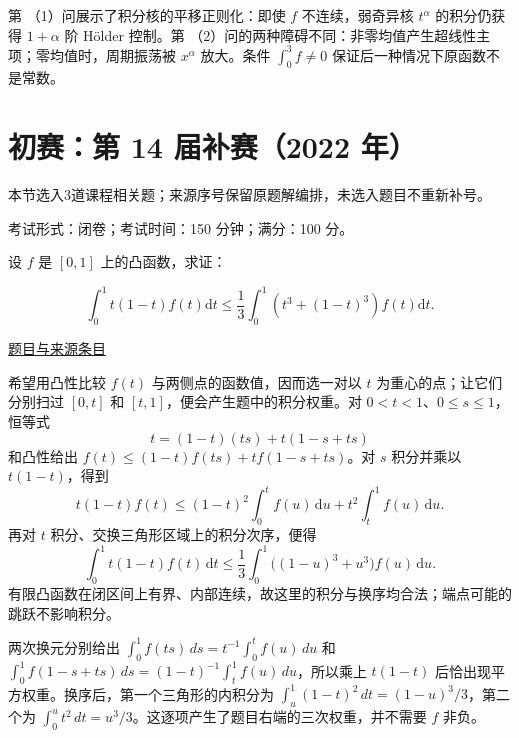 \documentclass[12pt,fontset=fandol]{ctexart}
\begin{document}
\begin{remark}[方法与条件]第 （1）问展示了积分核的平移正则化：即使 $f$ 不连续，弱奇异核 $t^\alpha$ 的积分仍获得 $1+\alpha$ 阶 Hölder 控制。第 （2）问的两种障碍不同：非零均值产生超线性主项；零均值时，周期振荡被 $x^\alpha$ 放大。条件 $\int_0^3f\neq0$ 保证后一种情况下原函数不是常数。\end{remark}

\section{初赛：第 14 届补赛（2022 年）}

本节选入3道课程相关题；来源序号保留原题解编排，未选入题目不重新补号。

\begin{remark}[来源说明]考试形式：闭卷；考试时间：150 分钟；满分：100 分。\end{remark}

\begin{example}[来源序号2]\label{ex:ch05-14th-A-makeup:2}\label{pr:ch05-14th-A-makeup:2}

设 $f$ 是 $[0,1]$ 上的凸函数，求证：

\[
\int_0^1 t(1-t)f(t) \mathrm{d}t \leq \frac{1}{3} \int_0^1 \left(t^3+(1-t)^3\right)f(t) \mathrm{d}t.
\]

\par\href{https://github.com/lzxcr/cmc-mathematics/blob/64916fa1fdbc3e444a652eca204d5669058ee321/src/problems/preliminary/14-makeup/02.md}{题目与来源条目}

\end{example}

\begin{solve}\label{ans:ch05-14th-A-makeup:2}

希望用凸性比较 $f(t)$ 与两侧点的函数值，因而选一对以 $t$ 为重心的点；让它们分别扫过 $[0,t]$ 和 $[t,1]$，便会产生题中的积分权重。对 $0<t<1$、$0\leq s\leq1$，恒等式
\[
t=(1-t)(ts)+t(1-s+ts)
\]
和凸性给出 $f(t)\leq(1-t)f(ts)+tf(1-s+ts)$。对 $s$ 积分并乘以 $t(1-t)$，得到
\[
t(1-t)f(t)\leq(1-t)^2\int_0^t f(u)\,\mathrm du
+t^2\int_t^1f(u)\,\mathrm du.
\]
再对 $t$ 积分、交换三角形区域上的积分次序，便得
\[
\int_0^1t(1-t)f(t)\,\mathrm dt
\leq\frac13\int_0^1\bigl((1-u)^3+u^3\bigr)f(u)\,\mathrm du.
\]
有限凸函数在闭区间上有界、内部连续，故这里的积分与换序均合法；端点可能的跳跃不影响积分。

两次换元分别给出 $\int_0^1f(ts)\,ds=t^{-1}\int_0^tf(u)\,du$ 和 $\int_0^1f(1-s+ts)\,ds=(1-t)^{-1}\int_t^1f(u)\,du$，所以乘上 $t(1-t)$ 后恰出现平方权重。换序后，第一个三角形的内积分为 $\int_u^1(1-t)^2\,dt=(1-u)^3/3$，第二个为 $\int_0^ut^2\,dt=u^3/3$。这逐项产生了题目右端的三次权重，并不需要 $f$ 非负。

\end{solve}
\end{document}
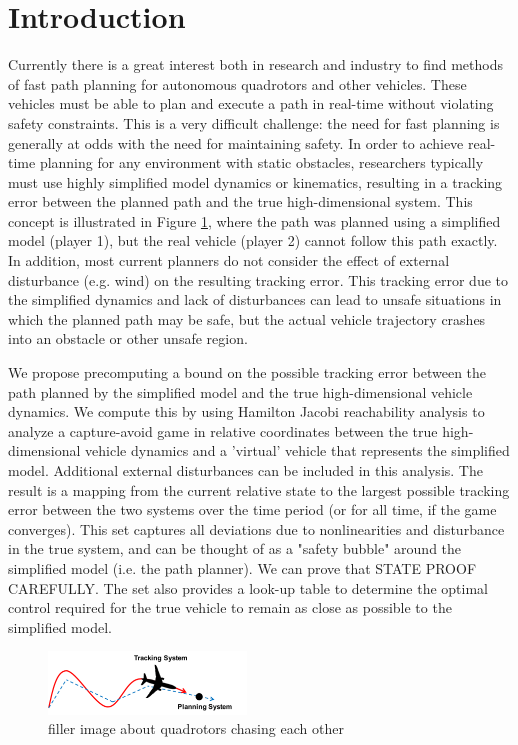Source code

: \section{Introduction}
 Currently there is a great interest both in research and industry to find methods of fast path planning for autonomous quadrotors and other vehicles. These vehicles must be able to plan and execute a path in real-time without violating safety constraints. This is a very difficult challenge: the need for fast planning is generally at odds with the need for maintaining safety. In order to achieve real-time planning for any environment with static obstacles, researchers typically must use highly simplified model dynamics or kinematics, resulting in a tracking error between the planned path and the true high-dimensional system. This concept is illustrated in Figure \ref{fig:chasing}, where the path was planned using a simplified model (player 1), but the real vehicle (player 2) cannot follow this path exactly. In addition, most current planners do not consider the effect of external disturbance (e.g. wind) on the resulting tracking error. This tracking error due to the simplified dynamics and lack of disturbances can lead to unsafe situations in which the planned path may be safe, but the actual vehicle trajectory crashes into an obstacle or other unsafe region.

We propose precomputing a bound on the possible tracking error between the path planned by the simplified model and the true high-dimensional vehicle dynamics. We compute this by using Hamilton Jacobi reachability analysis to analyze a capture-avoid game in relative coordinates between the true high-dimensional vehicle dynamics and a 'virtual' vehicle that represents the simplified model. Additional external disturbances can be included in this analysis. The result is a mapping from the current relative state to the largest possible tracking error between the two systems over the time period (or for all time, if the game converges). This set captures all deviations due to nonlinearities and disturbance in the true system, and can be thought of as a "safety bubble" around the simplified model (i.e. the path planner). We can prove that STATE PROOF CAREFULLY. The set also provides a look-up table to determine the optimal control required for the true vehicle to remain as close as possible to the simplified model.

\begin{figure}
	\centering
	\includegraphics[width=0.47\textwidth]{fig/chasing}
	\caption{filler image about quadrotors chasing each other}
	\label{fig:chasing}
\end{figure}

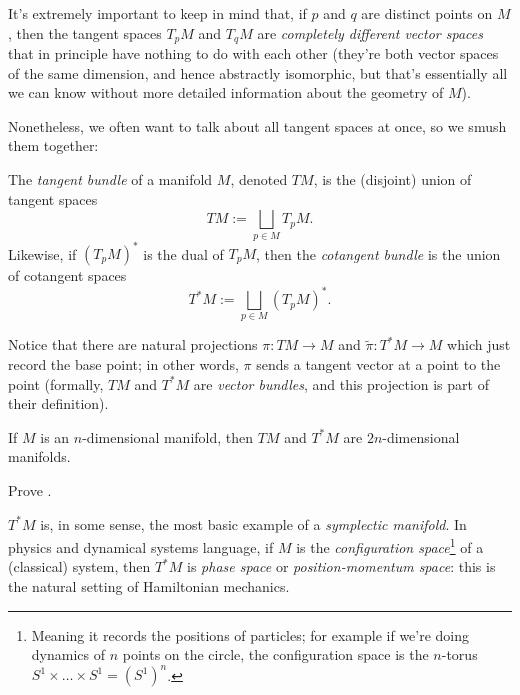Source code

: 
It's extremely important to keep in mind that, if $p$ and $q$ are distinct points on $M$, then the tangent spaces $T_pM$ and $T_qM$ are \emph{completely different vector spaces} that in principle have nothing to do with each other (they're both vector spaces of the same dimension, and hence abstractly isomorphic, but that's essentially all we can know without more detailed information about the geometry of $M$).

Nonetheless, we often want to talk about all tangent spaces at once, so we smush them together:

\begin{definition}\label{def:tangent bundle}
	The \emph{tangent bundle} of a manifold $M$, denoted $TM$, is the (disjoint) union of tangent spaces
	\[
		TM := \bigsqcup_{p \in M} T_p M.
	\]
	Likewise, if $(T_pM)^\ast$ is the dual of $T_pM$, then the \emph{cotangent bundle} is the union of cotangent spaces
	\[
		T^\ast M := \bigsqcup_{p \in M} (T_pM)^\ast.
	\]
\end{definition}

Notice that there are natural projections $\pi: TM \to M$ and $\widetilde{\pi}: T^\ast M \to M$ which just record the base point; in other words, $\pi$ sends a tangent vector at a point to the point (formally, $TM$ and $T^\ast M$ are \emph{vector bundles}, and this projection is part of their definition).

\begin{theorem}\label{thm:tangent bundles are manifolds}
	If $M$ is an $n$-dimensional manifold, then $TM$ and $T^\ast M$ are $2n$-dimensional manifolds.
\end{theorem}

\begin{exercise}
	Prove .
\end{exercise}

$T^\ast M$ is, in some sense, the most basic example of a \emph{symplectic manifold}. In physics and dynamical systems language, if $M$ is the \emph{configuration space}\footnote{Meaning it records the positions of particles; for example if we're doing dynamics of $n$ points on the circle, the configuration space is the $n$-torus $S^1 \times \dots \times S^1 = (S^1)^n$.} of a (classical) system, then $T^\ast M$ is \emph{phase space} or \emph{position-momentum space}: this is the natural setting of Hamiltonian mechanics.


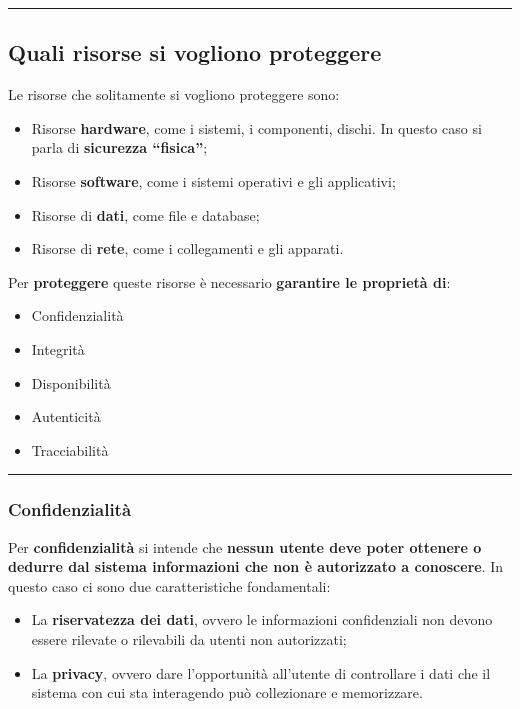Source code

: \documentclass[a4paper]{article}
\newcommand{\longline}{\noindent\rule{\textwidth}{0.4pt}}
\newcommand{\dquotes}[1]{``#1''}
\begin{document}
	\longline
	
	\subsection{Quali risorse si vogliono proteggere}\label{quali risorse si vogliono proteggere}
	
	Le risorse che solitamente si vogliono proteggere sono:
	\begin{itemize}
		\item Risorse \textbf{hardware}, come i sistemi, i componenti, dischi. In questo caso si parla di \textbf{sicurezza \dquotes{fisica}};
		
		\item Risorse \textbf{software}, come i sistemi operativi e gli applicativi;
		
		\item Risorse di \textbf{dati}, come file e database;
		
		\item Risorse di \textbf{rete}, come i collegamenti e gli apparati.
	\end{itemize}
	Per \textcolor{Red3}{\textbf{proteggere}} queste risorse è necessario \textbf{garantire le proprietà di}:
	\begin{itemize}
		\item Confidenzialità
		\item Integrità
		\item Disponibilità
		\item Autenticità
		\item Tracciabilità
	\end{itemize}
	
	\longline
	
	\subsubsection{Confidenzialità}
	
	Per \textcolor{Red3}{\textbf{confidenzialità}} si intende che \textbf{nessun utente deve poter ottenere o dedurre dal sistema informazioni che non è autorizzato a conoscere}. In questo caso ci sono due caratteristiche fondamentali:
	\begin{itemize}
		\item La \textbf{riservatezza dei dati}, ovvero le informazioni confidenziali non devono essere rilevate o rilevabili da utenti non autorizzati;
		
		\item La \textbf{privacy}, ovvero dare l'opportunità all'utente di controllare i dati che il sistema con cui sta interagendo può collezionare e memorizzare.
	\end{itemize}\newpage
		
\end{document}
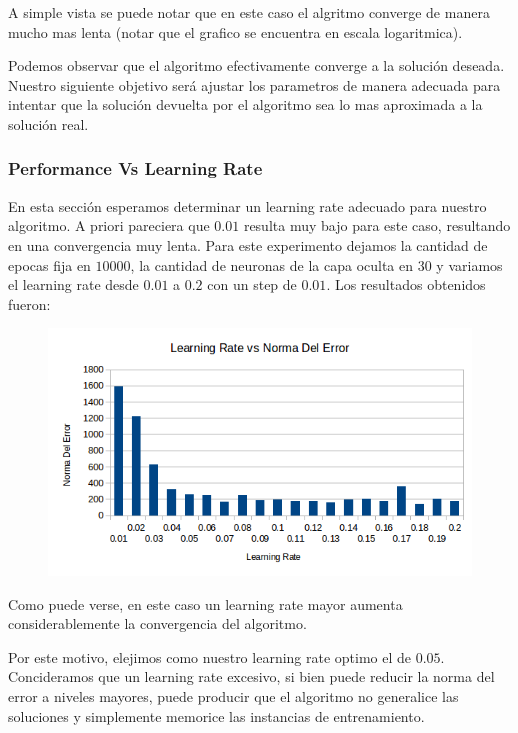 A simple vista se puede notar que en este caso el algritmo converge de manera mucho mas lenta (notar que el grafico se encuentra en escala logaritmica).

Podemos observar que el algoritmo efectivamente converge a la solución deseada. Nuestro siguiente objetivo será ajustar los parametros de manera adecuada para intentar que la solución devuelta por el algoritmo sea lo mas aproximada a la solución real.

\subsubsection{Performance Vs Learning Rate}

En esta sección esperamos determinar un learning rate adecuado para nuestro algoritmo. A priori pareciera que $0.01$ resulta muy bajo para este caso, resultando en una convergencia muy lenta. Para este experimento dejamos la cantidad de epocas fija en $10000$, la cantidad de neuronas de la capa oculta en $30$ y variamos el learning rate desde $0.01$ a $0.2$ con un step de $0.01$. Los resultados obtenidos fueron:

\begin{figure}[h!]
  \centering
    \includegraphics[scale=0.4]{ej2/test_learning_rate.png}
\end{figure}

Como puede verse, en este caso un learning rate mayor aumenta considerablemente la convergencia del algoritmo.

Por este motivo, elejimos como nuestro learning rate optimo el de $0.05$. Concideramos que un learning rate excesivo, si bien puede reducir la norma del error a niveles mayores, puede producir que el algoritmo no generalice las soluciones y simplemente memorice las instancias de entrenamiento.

▶ **Instructions to follow**: Look above for the line with "utenti non autorizzati;" and the line with "A simple vista"; set down those two lines and all lines between them exactly, without pictures and without anything else.

▶ **Task result**:
		\item La \textbf{riservatezza dei dati}, ovvero le informazioni confidenziali non devono essere rilevate o rilevabili da utenti non autorizzati;
		
		\item La \textbf{privacy}, ovvero dare l'opportunità all'utente di controllare i dati che il sistema con cui sta interagendo può collezionare e memorizzare.
	\end{itemize}\newpage
		
\end{document}
 A simple vista se puede notar que en este caso el algritmo converge de manera mucho mas lenta (notar que el grafico se encuentra en escala logaritmica).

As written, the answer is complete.